Data shown »
═══

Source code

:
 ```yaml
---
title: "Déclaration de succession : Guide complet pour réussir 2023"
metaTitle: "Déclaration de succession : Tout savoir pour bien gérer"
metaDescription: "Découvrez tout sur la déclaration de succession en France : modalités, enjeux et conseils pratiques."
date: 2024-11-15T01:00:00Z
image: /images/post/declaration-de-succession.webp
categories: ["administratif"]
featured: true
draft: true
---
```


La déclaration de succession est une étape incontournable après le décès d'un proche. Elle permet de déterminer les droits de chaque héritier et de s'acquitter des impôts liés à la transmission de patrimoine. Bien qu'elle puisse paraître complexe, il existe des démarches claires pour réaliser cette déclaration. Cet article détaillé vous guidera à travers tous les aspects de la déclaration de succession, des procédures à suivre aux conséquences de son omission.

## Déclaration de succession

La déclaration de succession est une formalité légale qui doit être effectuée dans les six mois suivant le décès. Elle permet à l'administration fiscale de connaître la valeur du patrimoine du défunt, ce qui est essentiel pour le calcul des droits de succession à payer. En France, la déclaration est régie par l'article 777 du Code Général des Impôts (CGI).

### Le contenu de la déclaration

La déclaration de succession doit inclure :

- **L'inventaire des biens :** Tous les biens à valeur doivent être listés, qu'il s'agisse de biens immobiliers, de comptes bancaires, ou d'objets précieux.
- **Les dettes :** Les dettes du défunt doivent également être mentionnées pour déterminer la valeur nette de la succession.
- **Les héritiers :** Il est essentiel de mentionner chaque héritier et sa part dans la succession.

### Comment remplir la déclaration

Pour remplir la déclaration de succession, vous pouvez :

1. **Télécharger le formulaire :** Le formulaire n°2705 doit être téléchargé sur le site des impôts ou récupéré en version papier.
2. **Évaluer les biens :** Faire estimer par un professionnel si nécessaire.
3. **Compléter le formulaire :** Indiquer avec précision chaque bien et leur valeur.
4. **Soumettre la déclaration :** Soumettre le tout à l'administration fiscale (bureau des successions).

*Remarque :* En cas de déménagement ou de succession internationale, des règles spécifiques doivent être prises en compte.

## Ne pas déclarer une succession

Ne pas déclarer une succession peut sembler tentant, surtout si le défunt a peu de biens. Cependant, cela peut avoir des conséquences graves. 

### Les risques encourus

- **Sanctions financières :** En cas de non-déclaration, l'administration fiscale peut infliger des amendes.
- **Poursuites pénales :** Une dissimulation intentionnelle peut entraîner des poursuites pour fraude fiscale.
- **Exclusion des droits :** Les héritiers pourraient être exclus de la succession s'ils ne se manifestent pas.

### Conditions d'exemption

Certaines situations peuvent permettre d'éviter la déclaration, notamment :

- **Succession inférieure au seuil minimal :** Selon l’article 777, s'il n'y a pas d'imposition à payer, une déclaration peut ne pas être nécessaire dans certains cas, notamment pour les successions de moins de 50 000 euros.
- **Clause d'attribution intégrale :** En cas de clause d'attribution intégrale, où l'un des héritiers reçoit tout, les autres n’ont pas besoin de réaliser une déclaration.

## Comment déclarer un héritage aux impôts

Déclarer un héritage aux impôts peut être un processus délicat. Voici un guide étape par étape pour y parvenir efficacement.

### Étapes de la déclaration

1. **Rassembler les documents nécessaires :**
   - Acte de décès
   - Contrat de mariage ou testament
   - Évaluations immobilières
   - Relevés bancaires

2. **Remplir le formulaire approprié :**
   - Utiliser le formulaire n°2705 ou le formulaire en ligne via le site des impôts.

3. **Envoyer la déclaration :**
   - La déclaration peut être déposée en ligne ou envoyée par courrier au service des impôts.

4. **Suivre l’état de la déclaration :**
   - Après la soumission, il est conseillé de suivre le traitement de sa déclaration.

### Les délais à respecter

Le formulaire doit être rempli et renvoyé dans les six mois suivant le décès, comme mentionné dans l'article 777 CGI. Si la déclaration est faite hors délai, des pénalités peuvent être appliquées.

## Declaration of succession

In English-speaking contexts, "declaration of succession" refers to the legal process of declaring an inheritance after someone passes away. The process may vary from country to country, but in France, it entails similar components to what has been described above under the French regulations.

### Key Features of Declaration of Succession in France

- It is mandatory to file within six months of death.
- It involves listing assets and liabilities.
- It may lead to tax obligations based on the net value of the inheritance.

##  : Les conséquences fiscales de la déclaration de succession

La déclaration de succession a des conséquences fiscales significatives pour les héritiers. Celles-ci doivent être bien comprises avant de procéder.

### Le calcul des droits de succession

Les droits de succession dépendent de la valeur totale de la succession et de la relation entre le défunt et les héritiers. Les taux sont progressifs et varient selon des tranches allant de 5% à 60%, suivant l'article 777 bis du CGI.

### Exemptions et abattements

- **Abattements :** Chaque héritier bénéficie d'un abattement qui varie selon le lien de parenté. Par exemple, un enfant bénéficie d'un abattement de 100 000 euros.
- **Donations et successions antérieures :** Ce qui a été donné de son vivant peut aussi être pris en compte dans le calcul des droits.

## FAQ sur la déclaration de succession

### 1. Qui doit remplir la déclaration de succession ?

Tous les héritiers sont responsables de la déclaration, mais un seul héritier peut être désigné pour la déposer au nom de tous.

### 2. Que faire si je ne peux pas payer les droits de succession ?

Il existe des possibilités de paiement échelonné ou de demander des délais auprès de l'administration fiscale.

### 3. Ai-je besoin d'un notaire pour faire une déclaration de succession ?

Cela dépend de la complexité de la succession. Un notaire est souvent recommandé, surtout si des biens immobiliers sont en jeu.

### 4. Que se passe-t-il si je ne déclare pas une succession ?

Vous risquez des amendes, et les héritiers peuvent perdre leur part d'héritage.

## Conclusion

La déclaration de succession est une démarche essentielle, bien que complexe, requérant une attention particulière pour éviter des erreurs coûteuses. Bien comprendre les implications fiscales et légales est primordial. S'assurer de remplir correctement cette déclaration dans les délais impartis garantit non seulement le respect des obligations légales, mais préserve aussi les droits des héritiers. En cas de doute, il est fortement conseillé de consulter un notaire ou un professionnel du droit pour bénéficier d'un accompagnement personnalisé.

═══

Exercise objective »
Copy the full listing verbatim.

Solution to this task »
Source code

:
 ```yaml
---
title: "Déclaration de succession : Guide complet pour réussir 2023"
metaTitle: "Déclaration de succession : Tout savoir pour bien gérer"
metaDescription: "Découvrez tout sur la déclaration de succession en France : modalités, enjeux et conseils pratiques."
date: 2024-11-15T01:00:00Z
image: /images/post/declaration-de-succession.webp
categories: ["administratif"]
featured: true
draft: true
---
```


La déclaration de succession est une étape incontournable après le décès d'un proche. Elle permet de déterminer les droits de chaque héritier et de s'acquitter des impôts liés à la transmission de patrimoine. Bien qu'elle puisse paraître complexe, il existe des démarches claires pour réaliser cette déclaration. Cet article détaillé vous guidera à travers tous les aspects de la déclaration de succession, des procédures à suivre aux conséquences de son omission.

## Déclaration de succession

La déclaration de succession est une formalité légale qui doit être effectuée dans les six mois suivant le décès. Elle permet à l'administration fiscale de connaître la valeur du patrimoine du défunt, ce qui est essentiel pour le calcul des droits de succession à payer. En France, la déclaration est régie par l'article 777 du Code Général des Impôts (CGI).

### Le contenu de la déclaration

La déclaration de succession doit inclure :

- **L'inventaire des biens :** Tous les biens à valeur doivent être listés, qu'il s'agisse de biens immobiliers, de comptes bancaires, ou d'objets précieux.
- **Les dettes :** Les dettes du défunt doivent également être mentionnées pour déterminer la valeur nette de la succession.
- **Les héritiers :** Il est essentiel de mentionner chaque héritier et sa part dans la succession.

### Comment remplir la déclaration

Pour remplir la déclaration de succession, vous pouvez :

1. **Télécharger le formulaire :** Le formulaire n°2705 doit être téléchargé sur le site des impôts ou récupéré en version papier.
2. **Évaluer les biens :** Faire estimer par un professionnel si nécessaire.
3. **Compléter le formulaire :** Indiquer avec précision chaque bien et leur valeur.
4. **Soumettre la déclaration :** Soumettre le tout à l'administration fiscale (bureau des successions).

*Remarque :* En cas de déménagement ou de succession internationale, des règles spécifiques doivent être prises en compte.

## Ne pas déclarer une succession

Ne pas déclarer une succession peut sembler tentant, surtout si le défunt a peu de biens. Cependant, cela peut avoir des conséquences graves. 

### Les risques encourus

- **Sanctions financières :** En cas de non-déclaration, l'administration fiscale peut infliger des amendes.
- **Poursuites pénales :** Une dissimulation intentionnelle peut entraîner des poursuites pour fraude fiscale.
- **Exclusion des droits :** Les héritiers pourraient être exclus de la succession s'ils ne se manifestent pas.

### Conditions d'exemption

Certaines situations peuvent permettre d'éviter la déclaration, notamment :

- **Succession inférieure au seuil minimal :** Selon l’article 777, s'il n'y a pas d'imposition à payer, une déclaration peut ne pas être nécessaire dans certains cas, notamment pour les successions de moins de 50 000 euros.
- **Clause d'attribution intégrale :** En cas de clause d'attribution intégrale, où l'un des héritiers reçoit tout, les autres n’ont pas besoin de réaliser une déclaration.

## Comment déclarer un héritage aux impôts

Déclarer un héritage aux impôts peut être un processus délicat. Voici un guide étape par étape pour y parvenir efficacement.

### Étapes de la déclaration

1. **Rassembler les documents nécessaires :**
   - Acte de décès
   - Contrat de mariage ou testament
   - Évaluations immobilières
   - Relevés bancaires

2. **Remplir le formulaire approprié :**
   - Utiliser le formulaire n°2705 ou le formulaire en ligne via le site des impôts.

3. **Envoyer la déclaration :**
   - La déclaration peut être déposée en ligne ou envoyée par courrier au service des impôts.

4. **Suivre l’état de la déclaration :**
   - Après la soumission, il est conseillé de suivre le traitement de sa déclaration.

### Les délais à respecter

Le formulaire doit être rempli et renvoyé dans les six mois suivant le décès, comme mentionné dans l'article 777 CGI. Si la déclaration est faite hors délai, des pénalités peuvent être appliquées.

## Declaration of succession

In English-speaking contexts, "declaration of succession" refers to the legal process of declaring an inheritance after someone passes away. The process may vary from country to country, but in France, it entails similar components to what has been described above under the French regulations.

### Key Features of Declaration of Succession in France

- It is mandatory to file within six months of death.
- It involves listing assets and liabilities.
- It may lead to tax obligations based on the net value of the inheritance.

##  : Les conséquences fiscales de la déclaration de succession

La déclaration de succession a des conséquences fiscales significatives pour les héritiers. Celles-ci doivent être bien comprises avant de procéder.

### Le calcul des droits de succession

Les droits de succession dépendent de la valeur totale de la succession et de la relation entre le défunt et les héritiers. Les taux sont progressifs et varient selon des tranches allant de 5% à 60%, suivant l'article 777 bis du CGI.

### Exemptions et abattements

- **Abattements :** Chaque héritier bénéficie d'un abattement qui varie selon le lien de parenté. Par exemple, un enfant bénéficie d'un abattement de 100 000 euros.
- **Donations et successions antérieures :** Ce qui a été donné de son vivant peut aussi être pris en compte dans le calcul des droits.

## FAQ sur la déclaration de succession

### 1. Qui doit remplir la déclaration de succession ?

Tous les héritiers sont responsables de la déclaration, mais un seul héritier peut être désigné pour la déposer au nom de tous.

### 2. Que faire si je ne peux pas payer les droits de succession ?

Il existe des possibilités de paiement échelonné ou de demander des délais auprès de l'administration fiscale.

### 3. Ai-je besoin d'un notaire pour faire une déclaration de succession ?

Cela dépend de la complexité de la succession. Un notaire est souvent recommandé, surtout si des biens immobiliers sont en jeu.

### 4. Que se passe-t-il si je ne déclare pas une succession ?

Vous risquez des amendes, et les héritiers peuvent perdre leur part d'héritage.

## Conclusion

La déclaration de succession est une démarche essentielle, bien que complexe, requérant une attention particulière pour éviter des erreurs coûteuses. Bien comprendre les implications fiscales et légales est primordial. S'assurer de remplir correctement cette déclaration dans les délais impartis garantit non seulement le respect des obligations légales, mais préserve aussi les droits des héritiers. En cas de doute, il est fortement conseillé de consulter un notaire ou un professionnel du droit pour bénéficier d'un accompagnement personnalisé.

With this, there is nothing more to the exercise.